*** THE RECORDS ***

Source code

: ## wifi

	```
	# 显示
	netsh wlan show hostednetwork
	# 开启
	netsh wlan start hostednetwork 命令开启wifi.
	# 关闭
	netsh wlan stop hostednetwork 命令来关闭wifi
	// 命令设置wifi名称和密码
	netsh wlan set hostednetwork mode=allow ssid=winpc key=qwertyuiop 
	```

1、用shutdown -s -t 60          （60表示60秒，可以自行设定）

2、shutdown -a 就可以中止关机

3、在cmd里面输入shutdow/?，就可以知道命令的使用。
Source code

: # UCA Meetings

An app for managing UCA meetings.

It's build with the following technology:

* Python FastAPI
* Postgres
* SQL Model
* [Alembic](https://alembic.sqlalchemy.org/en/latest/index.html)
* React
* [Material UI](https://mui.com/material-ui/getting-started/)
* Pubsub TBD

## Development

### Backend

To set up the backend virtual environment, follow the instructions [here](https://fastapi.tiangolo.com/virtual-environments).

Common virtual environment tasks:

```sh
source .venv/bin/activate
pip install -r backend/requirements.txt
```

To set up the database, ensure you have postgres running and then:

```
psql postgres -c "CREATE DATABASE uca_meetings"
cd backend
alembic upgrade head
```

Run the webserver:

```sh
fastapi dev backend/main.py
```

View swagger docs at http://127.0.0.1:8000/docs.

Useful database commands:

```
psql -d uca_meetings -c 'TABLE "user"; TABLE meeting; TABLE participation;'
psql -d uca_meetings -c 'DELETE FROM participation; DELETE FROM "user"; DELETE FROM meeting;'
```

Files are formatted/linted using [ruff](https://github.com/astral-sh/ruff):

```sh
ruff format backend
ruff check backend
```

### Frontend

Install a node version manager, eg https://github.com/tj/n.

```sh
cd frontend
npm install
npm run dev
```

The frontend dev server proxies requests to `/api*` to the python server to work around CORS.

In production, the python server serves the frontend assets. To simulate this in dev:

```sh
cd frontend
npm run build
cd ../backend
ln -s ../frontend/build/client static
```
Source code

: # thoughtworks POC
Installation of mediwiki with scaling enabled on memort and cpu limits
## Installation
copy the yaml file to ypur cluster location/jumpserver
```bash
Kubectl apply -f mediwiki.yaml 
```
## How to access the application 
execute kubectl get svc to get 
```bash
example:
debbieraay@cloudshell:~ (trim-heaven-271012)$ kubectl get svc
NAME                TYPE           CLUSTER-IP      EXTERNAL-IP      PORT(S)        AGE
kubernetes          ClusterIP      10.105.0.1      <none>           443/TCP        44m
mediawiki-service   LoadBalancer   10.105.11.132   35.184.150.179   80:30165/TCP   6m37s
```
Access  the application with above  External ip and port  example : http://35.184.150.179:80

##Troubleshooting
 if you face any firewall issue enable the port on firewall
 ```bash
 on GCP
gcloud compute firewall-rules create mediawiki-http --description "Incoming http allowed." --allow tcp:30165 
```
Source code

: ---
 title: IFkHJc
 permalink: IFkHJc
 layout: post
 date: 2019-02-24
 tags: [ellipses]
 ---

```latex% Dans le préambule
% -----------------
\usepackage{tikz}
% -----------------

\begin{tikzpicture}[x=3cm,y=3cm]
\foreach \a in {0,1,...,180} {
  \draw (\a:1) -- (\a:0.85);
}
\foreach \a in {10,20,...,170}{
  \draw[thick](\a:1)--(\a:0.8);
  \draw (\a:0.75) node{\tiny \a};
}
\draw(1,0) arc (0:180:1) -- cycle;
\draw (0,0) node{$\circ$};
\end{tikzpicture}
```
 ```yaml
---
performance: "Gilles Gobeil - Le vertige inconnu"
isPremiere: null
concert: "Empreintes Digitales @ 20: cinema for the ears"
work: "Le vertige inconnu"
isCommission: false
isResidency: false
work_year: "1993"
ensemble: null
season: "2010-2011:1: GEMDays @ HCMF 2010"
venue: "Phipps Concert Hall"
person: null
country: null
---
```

*** End of THE RECORDS ***

## TASK BRIEF
Go over the entries above and say how many lines hold the string "psql", with no other text.

## SOLUTION FOR THIS PROBLEM
3